Stollmann targeted the outmoded batch-processing system used to settle payments; the expensive collateral requirements of card scheme operators, and the use of cross-subsidies by big banks to keep specialists out of the market.

Tyro is a specialist APRA-licensed banking institution that supplies Eftpos terminals and provides acquiring services.

Stollmann said that after eight years in the market, and an investment of more than $30 million in the business, Tyro had a 0.55 per cent share of the merchant acquiring market - not enough to provide a decent return to the company's investors.

He said the fact that Tyro is the only specialist Australian Prudential Regulation Authority regulated ADI to enter the market since the RBA started making its payment system reforms was evidence of the lack of real change  

He was critical of the fact that card scheme operators require new acquirers to put up collateral, even though they are APRA-supervised ADIs.

The card schemes also require significant excess capital from acquirers that provide their services to what they consider to be higher risk merchant acquiring markets.

He also attacked the major banks for not offering new acquirers the same settlement time they do each other.

He said the migration of the out-dated bilateral point-to-point network architecture to an internet-based network, the Community of Internet Network (COIN), will simplify the physical connection to all participants.

But until that migration is completed "the Eftpos access regime is not commercially viable for the new entrant."
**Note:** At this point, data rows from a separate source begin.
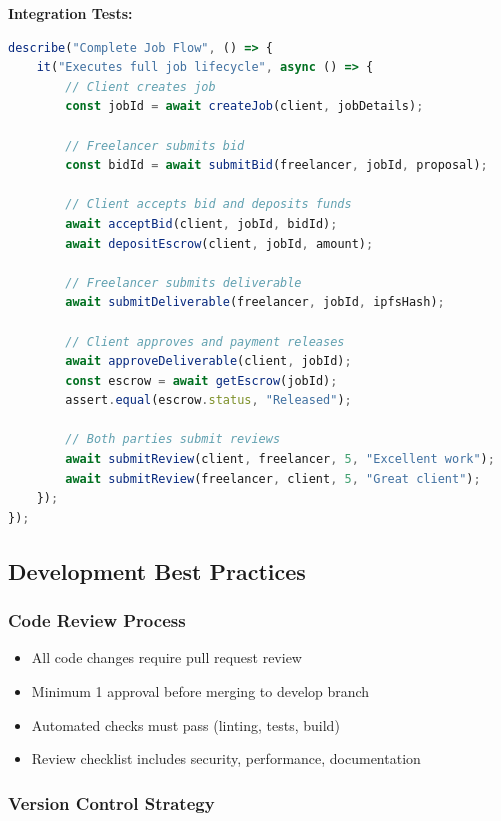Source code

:\documentclass[a4paper,13pt,twoside]{report}
\theoremstyle{definition}
\begin{document}
\textbf{Integration Tests:}
\begin{lstlisting}[language=TypeScript, caption=End-to-End Workflow Test]
describe("Complete Job Flow", () => {
    it("Executes full job lifecycle", async () => {
        // Client creates job
        const jobId = await createJob(client, jobDetails);

        // Freelancer submits bid
        const bidId = await submitBid(freelancer, jobId, proposal);

        // Client accepts bid and deposits funds
        await acceptBid(client, jobId, bidId);
        await depositEscrow(client, jobId, amount);

        // Freelancer submits deliverable
        await submitDeliverable(freelancer, jobId, ipfsHash);

        // Client approves and payment releases
        await approveDeliverable(client, jobId);
        const escrow = await getEscrow(jobId);
        assert.equal(escrow.status, "Released");

        // Both parties submit reviews
        await submitReview(client, freelancer, 5, "Excellent work");
        await submitReview(freelancer, client, 5, "Great client");
    });
});
\end{lstlisting}

\subsection{Development Best Practices}

\subsubsection{Code Review Process}

\begin{itemize}
    \item All code changes require pull request review
    \item Minimum 1 approval before merging to develop branch
    \item Automated checks must pass (linting, tests, build)
    \item Review checklist includes security, performance, documentation
\end{itemize}

\subsubsection{Version Control Strategy}
\end{document}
His harshest criticism was reserved for the Bulk Electronic Clearing System (BECS), which allows Tyro to issue instructions regarding the transactions banks to pay the merchants the next day for the credit and debit card transactions that have been acquired during the trading day.

Stollmann said: "It is still only an overnight batch process. The future lies in intra-day settlements or real-time settlements.

"The industry should move to real-time settlement. The majors can offset their flows. We can't do that; we have to pre-fund settlements.

"That makes for unnecessary counter-party risk. The Australian government can make a difference in this area. It can open up competition."